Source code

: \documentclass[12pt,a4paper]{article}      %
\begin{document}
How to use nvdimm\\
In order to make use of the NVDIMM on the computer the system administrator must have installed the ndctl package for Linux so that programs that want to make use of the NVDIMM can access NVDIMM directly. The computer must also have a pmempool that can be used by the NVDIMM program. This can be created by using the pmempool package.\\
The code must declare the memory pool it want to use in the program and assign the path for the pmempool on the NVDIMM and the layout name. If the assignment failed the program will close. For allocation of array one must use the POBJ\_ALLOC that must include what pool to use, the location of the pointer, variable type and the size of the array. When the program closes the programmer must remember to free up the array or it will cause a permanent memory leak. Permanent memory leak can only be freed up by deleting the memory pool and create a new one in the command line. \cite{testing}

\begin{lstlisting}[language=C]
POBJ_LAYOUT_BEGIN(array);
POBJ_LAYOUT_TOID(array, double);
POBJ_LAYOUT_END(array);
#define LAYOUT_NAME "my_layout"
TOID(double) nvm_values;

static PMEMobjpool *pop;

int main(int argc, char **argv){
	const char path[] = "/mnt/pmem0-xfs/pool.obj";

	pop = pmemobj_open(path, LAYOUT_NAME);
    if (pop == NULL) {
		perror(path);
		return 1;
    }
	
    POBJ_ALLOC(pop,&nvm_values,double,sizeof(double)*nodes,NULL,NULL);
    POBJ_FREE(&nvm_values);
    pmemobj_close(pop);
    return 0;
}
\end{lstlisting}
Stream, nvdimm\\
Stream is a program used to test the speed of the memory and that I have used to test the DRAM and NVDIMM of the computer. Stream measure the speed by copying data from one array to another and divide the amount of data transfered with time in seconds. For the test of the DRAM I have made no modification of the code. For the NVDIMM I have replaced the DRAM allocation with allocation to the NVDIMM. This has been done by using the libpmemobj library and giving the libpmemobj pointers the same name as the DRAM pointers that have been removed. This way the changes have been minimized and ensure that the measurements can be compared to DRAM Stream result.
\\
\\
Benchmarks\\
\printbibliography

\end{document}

——————————

Brief: Please write the entries out again exactly as they stand.

Answer space:
Source code

: \documentclass[12pt,a4paper]{article}      %
\begin{document}
How to use nvdimm\\
In order to make use of the NVDIMM on the computer the system administrator must have installed the ndctl package for Linux so that programs that want to make use of the NVDIMM can access NVDIMM directly. The computer must also have a pmempool that can be used by the NVDIMM program. This can be created by using the pmempool package.\\
The code must declare the memory pool it want to use in the program and assign the path for the pmempool on the NVDIMM and the layout name. If the assignment failed the program will close. For allocation of array one must use the POBJ\_ALLOC that must include what pool to use, the location of the pointer, variable type and the size of the array. When the program closes the programmer must remember to free up the array or it will cause a permanent memory leak. Permanent memory leak can only be freed up by deleting the memory pool and create a new one in the command line. \cite{testing}

\begin{lstlisting}[language=C]
POBJ_LAYOUT_BEGIN(array);
POBJ_LAYOUT_TOID(array, double);
POBJ_LAYOUT_END(array);
#define LAYOUT_NAME "my_layout"
TOID(double) nvm_values;

static PMEMobjpool *pop;

int main(int argc, char **argv){
	const char path[] = "/mnt/pmem0-xfs/pool.obj";

	pop = pmemobj_open(path, LAYOUT_NAME);
    if (pop == NULL) {
		perror(path);
		return 1;
    }
	
    POBJ_ALLOC(pop,&nvm_values,double,sizeof(double)*nodes,NULL,NULL);
    POBJ_FREE(&nvm_values);
    pmemobj_close(pop);
    return 0;
}
\end{lstlisting}
Stream, nvdimm\\
Stream is a program used to test the speed of the memory and that I have used to test the DRAM and NVDIMM of the computer. Stream measure the speed by copying data from one array to another and divide the amount of data transfered with time in seconds. For the test of the DRAM I have made no modification of the code. For the NVDIMM I have replaced the DRAM allocation with allocation to the NVDIMM. This has been done by using the libpmemobj library and giving the libpmemobj pointers the same name as the DRAM pointers that have been removed. This way the changes have been minimized and ensure that the measurements can be compared to DRAM Stream result.
\\
\\
Benchmarks\\
\printbibliography

\end{document}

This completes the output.